Entscheidend war für Deutschland, dass das Kriegsbündnis mit der Türkei hielt. „Dass darob die Armenier zugrunde gingen“, war als eine quasi natürliche Begleiterscheinung der nationalistischen Aufwallung in der Türkei hinzunehmen, ja gutzuheißen. Der Massenmord war normal und folgerichtig.

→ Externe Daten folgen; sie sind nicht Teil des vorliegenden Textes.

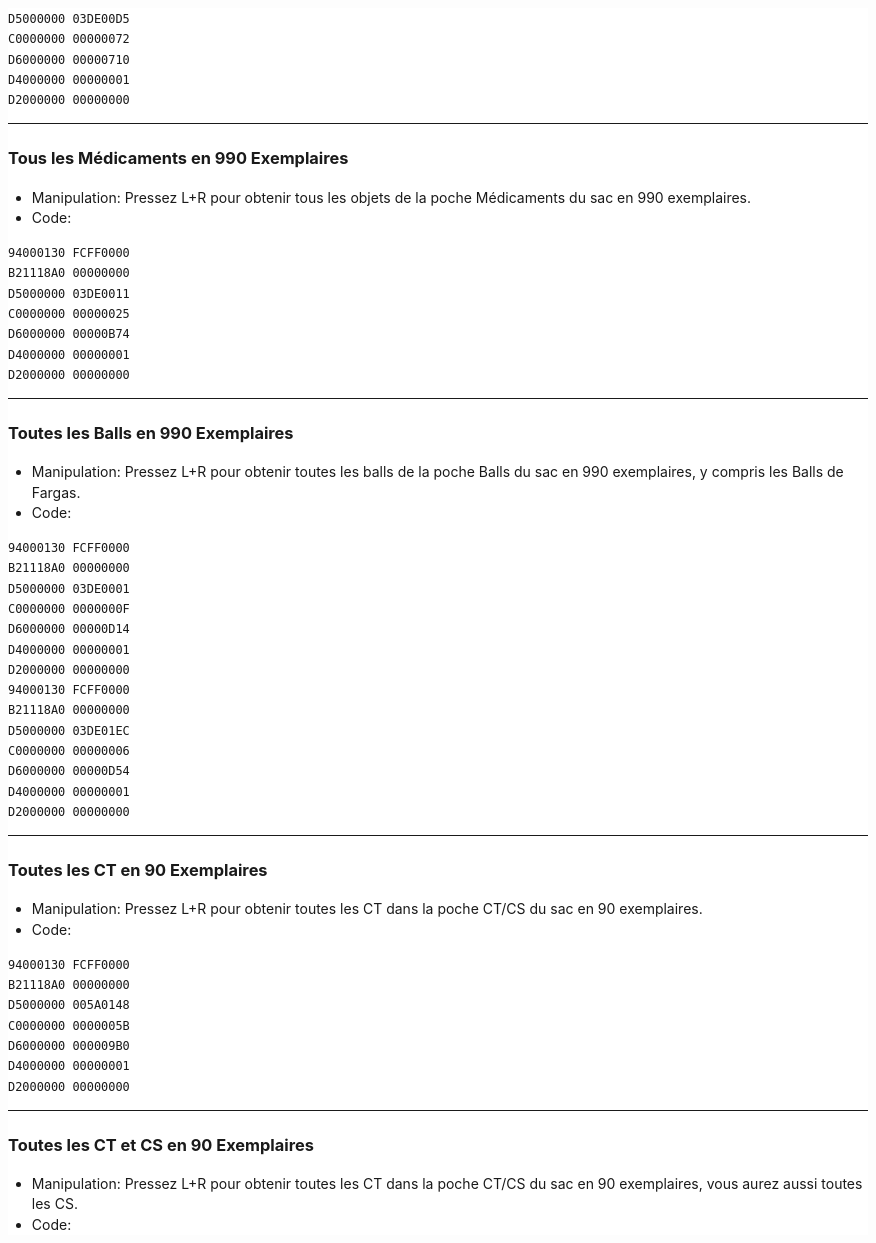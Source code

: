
 ```
D5000000 03DE00D5
C0000000 00000072
D6000000 00000710
D4000000 00000001
D2000000 00000000
```
___
### Tous les Médicaments en 990 Exemplaires
- Manipulation: Pressez L+R pour obtenir tous les objets de la poche Médicaments du sac en 990 exemplaires.
- Code:
```
94000130 FCFF0000
B21118A0 00000000
D5000000 03DE0011
C0000000 00000025
D6000000 00000B74
D4000000 00000001
D2000000 00000000
```
___
### Toutes les Balls en 990 Exemplaires
- Manipulation: Pressez L+R pour obtenir toutes les balls de la poche Balls du sac en 990 exemplaires, y compris les Balls de Fargas.
- Code:
```
94000130 FCFF0000
B21118A0 00000000
D5000000 03DE0001
C0000000 0000000F
D6000000 00000D14
D4000000 00000001
D2000000 00000000
94000130 FCFF0000
B21118A0 00000000
D5000000 03DE01EC
C0000000 00000006
D6000000 00000D54
D4000000 00000001
D2000000 00000000
```
___
### Toutes les CT en 90 Exemplaires
- Manipulation: Pressez L+R pour obtenir toutes les CT dans la poche CT/CS du sac en 90 exemplaires.
- Code:
```
94000130 FCFF0000
B21118A0 00000000
D5000000 005A0148
C0000000 0000005B
D6000000 000009B0
D4000000 00000001
D2000000 00000000
```
___
### Toutes les CT et CS en 90 Exemplaires
- Manipulation: Pressez L+R pour obtenir toutes les CT dans la poche CT/CS du sac en 90 exemplaires, vous aurez aussi toutes les CS.
- Code:
```
```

Für den Gedanken der Jungtürken, dass die Armenier mit ihren historischen Siedlungsgebieten um den Berg Ararat und im Kaukasus  einem zusammenhängenden „rein türkischen“ Territorium von Klein- bis Zentralasien im Wege standen und daher auszumerzen seien, hatten die ebenso nationalistisch denkenden deutschen Strategen vollstes Verständnis.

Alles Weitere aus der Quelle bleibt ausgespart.